Hooray for the 2009’s Master chef, winner Julie Goodwin for wasting no time in coming to her own defence this week, over claims made by high profile Sydney journalist that she needs to lose weight and be a better role model for her children.
Wow. Talk about low blow.
Julie bravely bared herself in a one piece bikini on this week’s cover of New Idea along side other bikini clad Aussies Brynne Edelston, Cordelia Burridge and Jesinta Campbell.
If you have become unaware as it would seem this high profile Sydney journalist, that women and men come in all shapes and sizes then there is an issue in the lifestyle you are living that needs addressing because you’re no longer operating in the real world.
So for this bunch of women to be on a national magazine cover, as far as many of our magazines go, in what I often suspect is there ‘token real’ issues, New Idea has done pretty good this week.
And let me also state, that no matter what size you are in the range of dress sizes, if you are not a model, whipping your legs and bits out even in a tasteful bathing suit shoot, to share with the world, is a nerve-wracking and gutsy move.
I know as I did it myself once here in Adelaide with 70 other nervous but brave ladies. Although we didn’t have the bikini, we had a small g-string and that was about it.
The point of the shoot was to prove to ourselves that we could let go of our body hang ups and accept what we knew to be true, that no one women will ever look exactly the same. What we see in magazine every other day is nowhere even close to the real world.

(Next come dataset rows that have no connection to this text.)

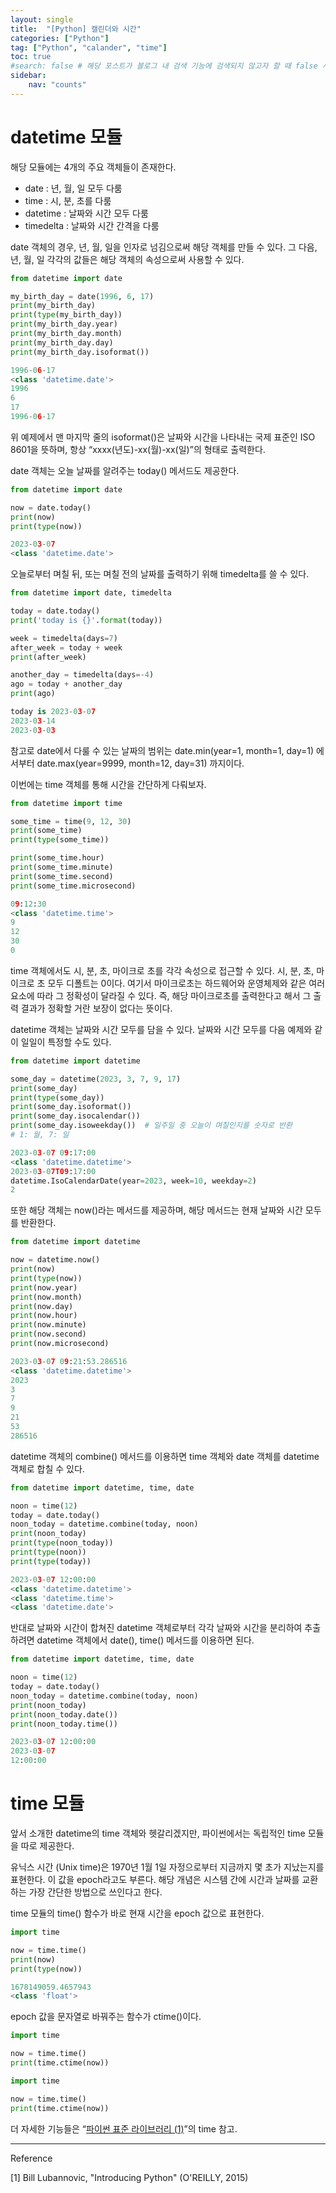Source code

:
 ```yaml
---
layout: single
title:  "[Python] 캘린더와 시간"
categories: ["Python"]
tag: ["Python", "calander", "time"]
toc: true
#search: false # 해당 포스트가 블로그 내 검색 기능에 검색되지 않고자 할 때 false 사용.
sidebar:
    nav: "counts"
---
```

# datetime 모듈

해당 모듈에는 4개의 주요 객체들이 존재한다.

- date : 년, 월, 일 모두 다룸
- time : 시, 분, 초를 다룸
- datetime : 날짜와 시간 모두 다룸
- timedelta : 날짜와 시간 간격을 다룸

date 객체의 경우, 년, 월, 일을 인자로 넘김으로써 해당 객체를 만들 수 있다. 그 다음, 년, 월, 일 각각의 값들은 해당 객체의 속성으로써 사용할 수 있다.

```python
from datetime import date

my_birth_day = date(1996, 6, 17)
print(my_birth_day)
print(type(my_birth_day))
print(my_birth_day.year)
print(my_birth_day.month)
print(my_birth_day.day)
print(my_birth_day.isoformat())
```

```python
1996-06-17
<class 'datetime.date'>
1996
6
17
1996-06-17
```

위 예제에서 맨 마지막 줄의 isoformat()은 날짜와 시간을 나타내는 국제 표준인 ISO 8601을 뜻하며, 항상 “xxxx(년도)-xx(월)-xx(일)”의 형태로 출력한다. 

date 객체는 오늘 날짜를 알려주는 today() 메서드도 제공한다.

```python
from datetime import date

now = date.today()
print(now)
print(type(now))
```

```python
2023-03-07
<class 'datetime.date'>
```

오늘로부터 며칠 뒤, 또는 며칠 전의 날짜를 출력하기 위해 timedelta를 쓸 수 있다.

```python
from datetime import date, timedelta

today = date.today()
print('today is {}'.format(today))

week = timedelta(days=7)
after_week = today + week
print(after_week)

another_day = timedelta(days=-4)
ago = today + another_day
print(ago)
```

```python
today is 2023-03-07
2023-03-14
2023-03-03
```

참고로 date에서 다룰 수 있는 날짜의 범위는 date.min(year=1, month=1, day=1) 에서부터 date.max(year=9999, month=12, day=31) 까지이다. 

이번에는 time 객체를 통해 시간을 간단하게 다뤄보자.

```python
from datetime import time

some_time = time(9, 12, 30)
print(some_time)
print(type(some_time))

print(some_time.hour)
print(some_time.minute)
print(some_time.second)
print(some_time.microsecond)
```

```python
09:12:30
<class 'datetime.time'>
9
12
30
0
```

time 객체에서도 시, 분, 초, 마이크로 초를 각각 속성으로 접근할 수 있다. 시, 분, 초, 마이크로 초 모두 디폴트는 0이다. 여기서 마이크로초는 하드웨어와 운영체제와 같은 여러 요소에 따라 그 정확성이 달라질 수 있다. 즉, 해당 마이크로초를 출력한다고 해서 그 출력 결과가 정확할 거란 보장이 없다는 뜻이다. 

datetime 객체는 날짜와 시간 모두를 담을 수 있다. 날짜와 시간 모두를 다음 예제와 같이 일일이 특정할 수도 있다.

```python
from datetime import datetime

some_day = datetime(2023, 3, 7, 9, 17)
print(some_day)
print(type(some_day))
print(some_day.isoformat())
print(some_day.isocalendar())
print(some_day.isoweekday())  # 일주일 중 오늘이 며칠인지를 숫자로 반환
# 1: 월, 7: 일
```

```python
2023-03-07 09:17:00
<class 'datetime.datetime'>
2023-03-07T09:17:00
datetime.IsoCalendarDate(year=2023, week=10, weekday=2)
2
```

또한 해당 객체는 now()라는 메서드를 제공하며, 해당 메서드는 현재 날짜와 시간 모두를 반환한다.

```python
from datetime import datetime

now = datetime.now()
print(now)
print(type(now))
print(now.year)
print(now.month)
print(now.day)
print(now.hour)
print(now.minute)
print(now.second)
print(now.microsecond)
```

```python
2023-03-07 09:21:53.286516
<class 'datetime.datetime'>
2023
3
7
9
21
53
286516
```

datetime 객체의 combine() 메서드를 이용하면 time 객체와 date 객체를 datetime 객체로 합칠 수 있다. 

```python
from datetime import datetime, time, date

noon = time(12)
today = date.today()
noon_today = datetime.combine(today, noon)
print(noon_today)
print(type(noon_today))
print(type(noon))
print(type(today))
```

```python
2023-03-07 12:00:00
<class 'datetime.datetime'>
<class 'datetime.time'>
<class 'datetime.date'>
```

반대로 날짜와 시간이 합쳐진 datetime 객체로부터 각각 날짜와 시간을 분리하여 추출하려면 datetime 객체에서 date(), time() 메서드를 이용하면 된다.

```python
from datetime import datetime, time, date

noon = time(12)
today = date.today()
noon_today = datetime.combine(today, noon)
print(noon_today)
print(noon_today.date())
print(noon_today.time())
```

```python
2023-03-07 12:00:00
2023-03-07
12:00:00
```

# time 모듈

앞서 소개한 datetime의 time 객체와 헷갈리겠지만, 파이썬에서는 독립적인 time 모듈을 따로 제공한다. 

유닉스 시간 (Unix time)은 1970년 1월 1일 자정으로부터 지금까지 몇 초가 지났는지를 표현한다. 이 값을 epoch라고도 부른다. 해당 개념은 시스템 간에 시간과 날짜를 교환하는 가장 간단한 방법으로 쓰인다고 한다. 

time 모듈의 time() 함수가 바로 현재 시간을 epoch 값으로 표현한다.

 

```python
import time

now = time.time()
print(now)
print(type(now))
```

```python
1678149059.4657943
<class 'float'>
```

epoch 값을 문자열로 바꿔주는 함수가 ctime()이다.

```python
import time

now = time.time()
print(time.ctime(now))
```

```python
import time

now = time.time()
print(time.ctime(now))
```

더 자세한 기능들은 “[파이썬 표준 라이브러리 (1)](/python/standard-lib/)”의 time 참고.

---

Reference

[1] Bill Lubannovic, "Introducing Python" (O'REILLY, 2015)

But the thing was, that even though I spent a lot of time with 5 particular beautiful and amazing women in the lead up, each with their own body paranoia – post baby boob issues, a burns victim, a larger girl who has since had lap band surgery for her health and self esteem – even though there was me, all of size 10 and no scars or babies, I struggled enormously to shed myself down to my skin.
I had to hide my meltdown as who was I to be having a wobbly, no pun intended, when I’m the one doing the ‘ra, ra, love the skin you’re in’ and the like.
I surprised even myself by crying like a baby the day before and although I pulled it together at the last minute, it was way harder than I’d ever imagined.
So for this journo, who lives in an ivory tower, surrounded by images of celebrities, whilst she decides which glamorous shot to accompany with her latest ‘sting’ piece, to say that Julie Goodwin is a bad weight role model and needs to fix herself for the sake of her children, well I can only imagine how horrendous that might have felt for Julie to hear.
And I don’t t believe it was written to cause ‘healthy’ debate. I believe that she is literally just not living in the real world enough to know that a woman that is a size 14 bottom and size 16 top who eats well and is educated in the area of food, is in no way an issue. Or a debate.
Or was it a stab at a woman whose shown the sort of guts that goes with putting yourself out there as a ‘real woman’, because perhaps Julie represents qualities that the person is jealous of her self?
‘Who is she to be so daring and empowered when I couldn’t do the same myself?’
It’s an attitude and fear that flies against the face of what this New Idea shoot was about.
It was not based on facts that Julie doesn’t look after herself; it was based on nothing more than a woman that’s tabloid filter has meant that she is out of touch with what the average woman looks like.